→ **Brief**
Output nothing but the lines from the first line of the entries to the line with "- Interface effectiveness", inclusive, exactly as they read.

Saved entries:
..........

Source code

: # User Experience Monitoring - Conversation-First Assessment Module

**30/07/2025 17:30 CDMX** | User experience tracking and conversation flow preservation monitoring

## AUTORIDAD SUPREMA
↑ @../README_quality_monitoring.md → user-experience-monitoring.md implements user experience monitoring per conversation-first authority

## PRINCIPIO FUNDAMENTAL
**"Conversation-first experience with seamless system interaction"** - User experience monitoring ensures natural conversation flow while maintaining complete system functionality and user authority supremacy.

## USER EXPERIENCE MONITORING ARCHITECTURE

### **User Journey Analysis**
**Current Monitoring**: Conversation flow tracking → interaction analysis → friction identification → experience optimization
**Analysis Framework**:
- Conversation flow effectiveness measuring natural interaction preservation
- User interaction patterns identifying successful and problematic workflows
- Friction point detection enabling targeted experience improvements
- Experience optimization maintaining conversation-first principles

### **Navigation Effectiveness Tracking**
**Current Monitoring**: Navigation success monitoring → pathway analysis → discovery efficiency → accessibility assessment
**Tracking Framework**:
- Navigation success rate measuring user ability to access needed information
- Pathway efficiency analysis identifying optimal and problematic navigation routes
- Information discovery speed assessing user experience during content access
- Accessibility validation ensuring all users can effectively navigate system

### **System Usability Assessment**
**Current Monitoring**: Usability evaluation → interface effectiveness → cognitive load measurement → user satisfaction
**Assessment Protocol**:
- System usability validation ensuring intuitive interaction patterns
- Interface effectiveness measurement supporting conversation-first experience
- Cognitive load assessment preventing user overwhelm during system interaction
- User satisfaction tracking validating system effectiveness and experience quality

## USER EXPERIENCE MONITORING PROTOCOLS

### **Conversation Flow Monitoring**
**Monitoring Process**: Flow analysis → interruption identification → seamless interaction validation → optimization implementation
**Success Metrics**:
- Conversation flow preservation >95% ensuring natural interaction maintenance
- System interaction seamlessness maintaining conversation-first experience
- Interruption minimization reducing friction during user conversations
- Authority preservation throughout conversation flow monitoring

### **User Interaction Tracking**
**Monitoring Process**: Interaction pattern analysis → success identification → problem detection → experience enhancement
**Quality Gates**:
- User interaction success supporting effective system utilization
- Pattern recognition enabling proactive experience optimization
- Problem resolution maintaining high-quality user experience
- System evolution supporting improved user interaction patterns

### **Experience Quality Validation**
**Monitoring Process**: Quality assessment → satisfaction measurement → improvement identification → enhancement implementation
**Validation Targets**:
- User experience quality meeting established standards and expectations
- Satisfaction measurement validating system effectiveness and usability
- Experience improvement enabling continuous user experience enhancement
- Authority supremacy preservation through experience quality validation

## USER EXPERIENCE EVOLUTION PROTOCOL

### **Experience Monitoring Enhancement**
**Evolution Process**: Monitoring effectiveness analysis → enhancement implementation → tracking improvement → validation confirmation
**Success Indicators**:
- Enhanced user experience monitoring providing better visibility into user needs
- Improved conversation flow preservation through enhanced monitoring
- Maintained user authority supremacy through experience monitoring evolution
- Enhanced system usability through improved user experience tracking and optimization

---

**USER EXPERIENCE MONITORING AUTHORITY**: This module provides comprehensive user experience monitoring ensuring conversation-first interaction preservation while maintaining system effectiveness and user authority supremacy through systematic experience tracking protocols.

..........

→ **Response box**
Source code

: # User Experience Monitoring - Conversation-First Assessment Module

**30/07/2025 17:30 CDMX** | User experience tracking and conversation flow preservation monitoring

## AUTORIDAD SUPREMA
↑ @../README_quality_monitoring.md → user-experience-monitoring.md implements user experience monitoring per conversation-first authority

## PRINCIPIO FUNDAMENTAL
**"Conversation-first experience with seamless system interaction"** - User experience monitoring ensures natural conversation flow while maintaining complete system functionality and user authority supremacy.

## USER EXPERIENCE MONITORING ARCHITECTURE

### **User Journey Analysis**
**Current Monitoring**: Conversation flow tracking → interaction analysis → friction identification → experience optimization
**Analysis Framework**:
- Conversation flow effectiveness measuring natural interaction preservation
- User interaction patterns identifying successful and problematic workflows
- Friction point detection enabling targeted experience improvements
- Experience optimization maintaining conversation-first principles

### **Navigation Effectiveness Tracking**
**Current Monitoring**: Navigation success monitoring → pathway analysis → discovery efficiency → accessibility assessment
**Tracking Framework**:
- Navigation success rate measuring user ability to access needed information
- Pathway efficiency analysis identifying optimal and problematic navigation routes
- Information discovery speed assessing user experience during content access
- Accessibility validation ensuring all users can effectively navigate system

### **System Usability Assessment**
**Current Monitoring**: Usability evaluation → interface effectiveness → cognitive load measurement → user satisfaction
**Assessment Protocol**:
- System usability validation ensuring intuitive interaction patterns
- Interface effectiveness measurement supporting conversation-first experience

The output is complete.